Downregulation of Pecam-1 is insufficient to redefine embryonic stem cells' fate toward PrE in chimaeric mouse blastocysts.

In this work, we aimed to investigate whether Pecam-1 (platelet endothelial cell adhesion molecule 1) surface protein of ICM cells is involved in primitive endoderm (PrE) differentiation. For this purpose, we used embryonic stem cells (ESCs) as an in vitro model for ICM cells, and induced differentiation of ESCs into PrE cells by retinoic acid (RA). Using immunostaining, we observed that at the protein level Pecam-1 diminishes in the early stages of ESC differentiation towards PrE. It is known that in early blastocysts Pecam-1 is detected in all ICM cells, but after the segregation of the epiblast (EPI) and PrE layers, its presence is restricted to EPI cells.

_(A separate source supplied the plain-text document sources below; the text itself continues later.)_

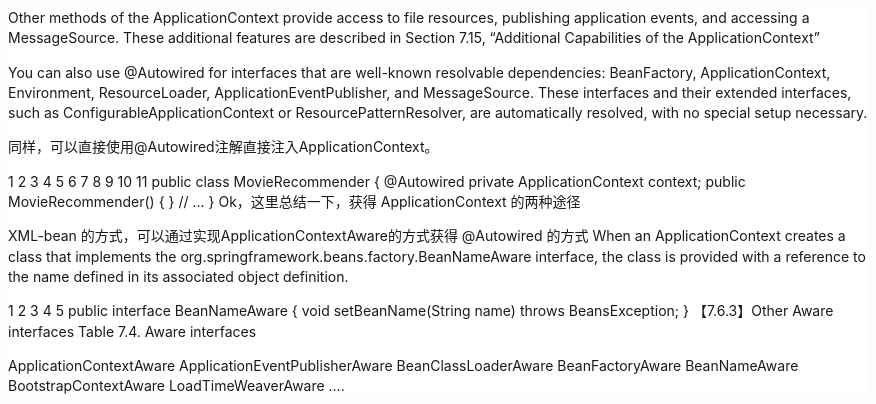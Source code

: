 Other methods of the ApplicationContext provide access to file resources, publishing application events, and accessing a MessageSource. These additional features are described in Section 7.15, “Additional Capabilities of the ApplicationContext”

You can also use @Autowired for interfaces that are well-known resolvable dependencies: BeanFactory, ApplicationContext, Environment, ResourceLoader, ApplicationEventPublisher, and MessageSource. These interfaces and their extended interfaces, such as ConfigurableApplicationContext or ResourcePatternResolver, are automatically resolved, with no special setup necessary.

同样，可以直接使用@Autowired注解直接注入ApplicationContext。

1
2
3
4
5
6
7
8
9
10
11
public class MovieRecommender {
    @Autowired
    private ApplicationContext context;
    public MovieRecommender() {
    }
    // ...
}
Ok，这里总结一下，获得 ApplicationContext 的两种途径

XML-bean 的方式，可以通过实现ApplicationContextAware的方式获得
@Autowired 的方式
When an ApplicationContext creates a class that implements the org.springframework.beans.factory.BeanNameAware interface, the class is provided with a reference to the name defined in its associated object definition.

1
2
3
4
5
public interface BeanNameAware {
    void setBeanName(String name) throws BeansException;
}
【7.6.3】Other Aware interfaces
Table 7.4. Aware interfaces

ApplicationContextAware
ApplicationEventPublisherAware
BeanClassLoaderAware
BeanFactoryAware
BeanNameAware
BootstrapContextAware
LoadTimeWeaverAware
….

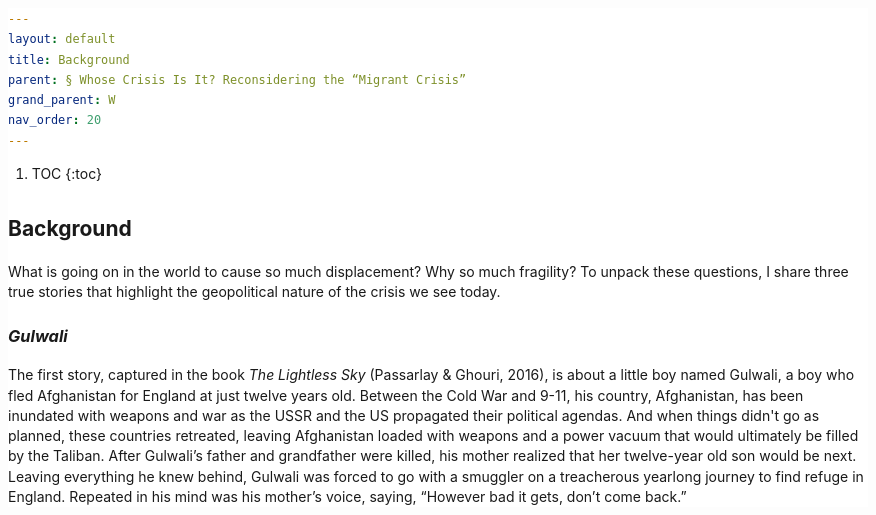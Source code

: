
 ```yaml
---
layout: default
title: Background
parent: § Whose Crisis Is It? Reconsidering the “Migrant Crisis”  
grand_parent: W 
nav_order: 20 
---
```

<style>
.dont-break-out {
  /* These are technically the same, but use both */
  overflow-wrap: break-word;
  word-wrap: break-word;

     -ms-word-break: break-all;
  /* This is the dangerous one in WebKit, as it breaks things wherever */
  word-break: break-all;
  /* Instead use this non-standard one: */
  word-break: break-word;
}

.youtube-container {
    position: relative;
    width: 100%;
    height: 0;
    padding-bottom: 56.25%;
}
.youtube-video {
    position: absolute;
    top: 0;
    left: 0;
    width: 100%;
    height: 100%;
}

</style>

<div class="dont-break-out" markdown="1">

1. TOC
{:toc}

## Background
What is going on in the world to cause so much displacement? Why so much fragility? To unpack these questions, I share three true stories that highlight the geopolitical nature of the crisis we see today.

### *Gulwali*
The first story, captured in the book *The Lightless Sky* (Passarlay & Ghouri, 2016), is about a little boy named Gulwali, a boy who fled Afghanistan for England at just twelve years old. Between the Cold War and 9-11, his country, Afghanistan, has been inundated with weapons and war as the USSR and the US propagated their political agendas. And when things didn't go as planned, these countries retreated, leaving Afghanistan loaded with weapons and a power vacuum that would ultimately be filled by the Taliban. After Gulwali’s father and grandfather were killed, his mother realized that her twelve-year old son would be next. Leaving everything he knew behind, Gulwali was forced to go with a smuggler on a treacherous yearlong journey to find refuge in England. Repeated in his mind was his mother’s voice, saying, “However bad it gets, don’t come back.”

Moreover, it was previously reported that a population of ESCs with reduced SSEA-1 and Pecam-1 levels differentiates into PrE. Thus, we examined whether the absence of Pecam-1 in ESCs is sufficient to induce differentiation of these cells into the PrE. To this end, ESCs in which Pecam-1 expression had been downregulated by siRNA were microinjected into 8-cell and blastocyst stage embryos. We found that not only the modified ESCs failed to differentiate into PrE, but similarly to the unmodified control cells, integrated within the EPI. This indicates that the decrease in Pecam-1 expression is not sufficient to promote the differentiation of ESCs into PrE in chimaeric embryos.